The above description is merely illustrative rather than restrictive. Any equivalent modifications or alterations without departing from the spirit and scope of the present disclosure are intended to be included in the following claims.

Claims
  • 1. A multi-task real-time intubation assistant system, comprising: a laryngeal examination device, used to enter a larynx of a user for examination;a photographic device, photographing the larynx from a travel direction of the laryngeal examination device to produce a laryngoscopic image; anda control device, connected to the photographic device and the laryngeal examination device to receive the laryngoscopic image, wherein the control device comprises a processor and a memory, and the processor accesses positioning and navigation commands of the memory to execute following modules: a local attentive region proposal module, extracting a network output feature map of the laryngoscopic image through a feature extractor, generating a regional localization through an attention recurrent mechanism, scanning the regional localization through a region proposal network to generate a region of interest, and inputting the region of interest into the detector for classification and regression to generate an object-detecting output, wherein the object-detecting output corresponds to a specific organ within the larynx;a direction-detecting module, generating a guiding direction of the laryngeal examination device through a direction-detecting program; anda visual odometer module, detecting a moving distance of the photographic device through a visual odometer detecting program, and positioning the laryngeal examination device by the moving distance.
  • 2. The multi-task real-time intubation assistant system according to claim 1, wherein the direction-detecting program comprises a symmetry-detecting program or a groove edge-detecting program.

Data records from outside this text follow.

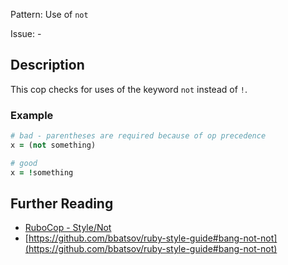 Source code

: Pattern: Use of `not`

Issue: -

## Description

This cop checks for uses of the keyword `not` instead of `!`.

### Example

```ruby
# bad - parentheses are required because of op precedence
x = (not something)

# good
x = !something
```

## Further Reading

* [RuboCop - Style/Not](https://rubocop.readthedocs.io/en/latest/cops_style/#stylenot)
* [https://github.com/bbatsov/ruby-style-guide#bang-not-not](https://github.com/bbatsov/ruby-style-guide#bang-not-not)
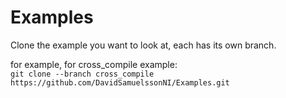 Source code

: # Examples

Clone the example you want to look at, each has its own branch.

for example, for cross_compile example:  
```git clone --branch cross_compile https://github.com/DavidSamuelssonNI/Examples.git```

  • 3. The multi-task real-time intubation assistant system according to claim 2, wherein the symmetry-detecting program horizontally flips the laryngoscopic image by a scale-invariant feature transformation algorithm and compares feature points to obtain a symmetry line.
  • 4. The multi-task real-time intubation assistant system according to claim 3, wherein the groove edge-detecting program detects edge line segments on both sides by Canny Edge Detection and Probability Hough Transform and generates a guide line from the edge line segments on both sides.
  • 5. The multi-task real-time intubation assistant system according to claim 4, wherein when the local attentive region proposal module generates the object-detecting output, the direction-detecting program uses the symmetry line of the symmetry-detecting program as the guiding direction.
  • 6. The multi-task real-time intubation assistant system according to claim 4, wherein when the local attentive region proposal module does not generate the object-detecting output, the direction-detecting module determines whether a preset organ has been outputted; if yes, the direction-detecting program uses the guide line of the groove edge-detecting program as the guiding direction; if no, the direction-detecting module uses the symmetry line of the symmetry-detecting program as the guiding direction.
  • 7. The multi-task real-time intubation assistant system according to claim 6, wherein the preset organ is a uvula.
  • 8. The multi-task real-time intubation assistant system according to claim 1, wherein the visual odometer detecting program compares feature points by an LK pyramid optical flow algorithm to calculate a rotation matrix and translation vector, and then obtains scale information by a checkerboard as an initial value to generate the moving distance.
  • 9. The multi-task real-time intubation assistant system according to claim 1, wherein the specific organ comprises a uvula, epiglottis, arytenoid cartilage, or vocal cord.
  • 10. The multi-task real-time intubation assistant system according to claim 1, further comprising a display device connected to the control device, wherein the display device displays the laryngoscopic image and positioning and navigation information of the laryngeal examination device.